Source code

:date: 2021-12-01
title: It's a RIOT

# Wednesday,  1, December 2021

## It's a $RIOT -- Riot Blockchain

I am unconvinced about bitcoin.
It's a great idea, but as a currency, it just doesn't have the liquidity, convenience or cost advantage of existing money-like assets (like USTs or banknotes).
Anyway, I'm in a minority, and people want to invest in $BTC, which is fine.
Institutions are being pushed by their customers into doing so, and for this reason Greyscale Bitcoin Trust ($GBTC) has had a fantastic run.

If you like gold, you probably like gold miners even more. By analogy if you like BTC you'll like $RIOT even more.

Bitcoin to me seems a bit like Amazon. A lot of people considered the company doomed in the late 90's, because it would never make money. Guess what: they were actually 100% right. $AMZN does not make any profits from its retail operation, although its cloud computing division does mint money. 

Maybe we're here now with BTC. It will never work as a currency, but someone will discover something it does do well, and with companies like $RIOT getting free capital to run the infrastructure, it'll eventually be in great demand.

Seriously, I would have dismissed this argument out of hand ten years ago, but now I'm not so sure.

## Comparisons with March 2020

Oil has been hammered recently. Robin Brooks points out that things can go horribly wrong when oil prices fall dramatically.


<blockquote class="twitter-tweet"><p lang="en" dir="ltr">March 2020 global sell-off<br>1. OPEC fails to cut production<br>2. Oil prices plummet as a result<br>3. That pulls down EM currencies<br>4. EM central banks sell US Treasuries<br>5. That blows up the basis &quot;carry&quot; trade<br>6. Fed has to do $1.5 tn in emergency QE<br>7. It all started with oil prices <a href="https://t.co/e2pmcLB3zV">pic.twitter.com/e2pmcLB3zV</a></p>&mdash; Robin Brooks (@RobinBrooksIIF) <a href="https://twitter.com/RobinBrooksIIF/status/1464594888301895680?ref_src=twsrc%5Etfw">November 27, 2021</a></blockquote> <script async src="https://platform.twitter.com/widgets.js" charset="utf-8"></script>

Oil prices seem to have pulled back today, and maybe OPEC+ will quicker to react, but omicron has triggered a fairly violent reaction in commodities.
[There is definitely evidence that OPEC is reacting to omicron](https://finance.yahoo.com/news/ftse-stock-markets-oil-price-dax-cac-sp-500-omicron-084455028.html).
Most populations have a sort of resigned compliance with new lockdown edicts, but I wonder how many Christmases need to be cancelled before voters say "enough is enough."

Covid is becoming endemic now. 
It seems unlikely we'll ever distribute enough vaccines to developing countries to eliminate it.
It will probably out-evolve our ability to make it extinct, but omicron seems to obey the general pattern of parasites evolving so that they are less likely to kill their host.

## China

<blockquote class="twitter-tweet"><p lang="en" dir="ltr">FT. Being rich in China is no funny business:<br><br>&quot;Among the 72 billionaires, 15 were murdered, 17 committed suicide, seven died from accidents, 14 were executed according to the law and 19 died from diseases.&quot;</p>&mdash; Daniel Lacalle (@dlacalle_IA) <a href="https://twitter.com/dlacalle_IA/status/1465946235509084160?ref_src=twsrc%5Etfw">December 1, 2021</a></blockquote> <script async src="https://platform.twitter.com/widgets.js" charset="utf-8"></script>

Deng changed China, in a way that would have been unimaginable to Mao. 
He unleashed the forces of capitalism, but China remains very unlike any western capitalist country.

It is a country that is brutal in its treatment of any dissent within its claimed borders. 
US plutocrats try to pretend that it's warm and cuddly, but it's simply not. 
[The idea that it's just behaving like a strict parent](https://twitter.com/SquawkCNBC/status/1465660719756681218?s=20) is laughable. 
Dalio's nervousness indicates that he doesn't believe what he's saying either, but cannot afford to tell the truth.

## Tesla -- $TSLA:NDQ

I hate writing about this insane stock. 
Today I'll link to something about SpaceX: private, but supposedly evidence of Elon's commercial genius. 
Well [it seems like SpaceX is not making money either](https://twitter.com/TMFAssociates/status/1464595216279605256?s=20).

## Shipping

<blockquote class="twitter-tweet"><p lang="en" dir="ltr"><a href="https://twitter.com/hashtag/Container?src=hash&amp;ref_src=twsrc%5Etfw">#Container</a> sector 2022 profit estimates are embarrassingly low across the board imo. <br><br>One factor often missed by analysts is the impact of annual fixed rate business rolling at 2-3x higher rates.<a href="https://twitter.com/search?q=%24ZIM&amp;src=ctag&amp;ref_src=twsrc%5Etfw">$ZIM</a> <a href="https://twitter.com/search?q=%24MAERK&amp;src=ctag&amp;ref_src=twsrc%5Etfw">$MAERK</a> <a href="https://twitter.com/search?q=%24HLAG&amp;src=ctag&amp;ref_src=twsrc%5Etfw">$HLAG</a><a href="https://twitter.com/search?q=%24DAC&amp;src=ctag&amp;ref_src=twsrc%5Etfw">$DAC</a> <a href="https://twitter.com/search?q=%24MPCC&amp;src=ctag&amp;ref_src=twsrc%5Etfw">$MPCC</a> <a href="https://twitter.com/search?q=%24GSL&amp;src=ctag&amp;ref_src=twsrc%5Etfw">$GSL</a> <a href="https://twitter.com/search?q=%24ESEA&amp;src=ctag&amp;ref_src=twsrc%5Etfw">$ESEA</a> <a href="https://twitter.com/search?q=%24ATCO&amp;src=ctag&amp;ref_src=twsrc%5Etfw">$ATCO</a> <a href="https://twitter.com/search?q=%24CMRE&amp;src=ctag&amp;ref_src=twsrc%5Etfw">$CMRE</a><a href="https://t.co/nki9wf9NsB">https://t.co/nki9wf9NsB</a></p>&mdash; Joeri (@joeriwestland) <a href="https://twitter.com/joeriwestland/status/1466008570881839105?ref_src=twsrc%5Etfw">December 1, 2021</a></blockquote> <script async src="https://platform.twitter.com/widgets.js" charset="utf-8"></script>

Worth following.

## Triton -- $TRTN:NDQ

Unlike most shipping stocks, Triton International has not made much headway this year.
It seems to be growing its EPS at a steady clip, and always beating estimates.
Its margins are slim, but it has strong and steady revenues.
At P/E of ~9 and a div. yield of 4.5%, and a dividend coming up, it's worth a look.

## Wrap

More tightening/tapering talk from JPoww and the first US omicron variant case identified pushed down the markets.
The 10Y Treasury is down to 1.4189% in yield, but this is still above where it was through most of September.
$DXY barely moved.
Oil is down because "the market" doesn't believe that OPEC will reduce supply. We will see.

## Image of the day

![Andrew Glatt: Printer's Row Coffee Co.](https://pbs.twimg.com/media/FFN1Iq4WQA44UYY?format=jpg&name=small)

Exercise >> Scan the records for the word "yield", and copy each line where it is found.

Answer space >>
At P/E of ~9 and a div. yield of 4.5%, and a dividend coming up, it's worth a look.
The 10Y Treasury is down to 1.4189% in yield, but this is still above where it was through most of September.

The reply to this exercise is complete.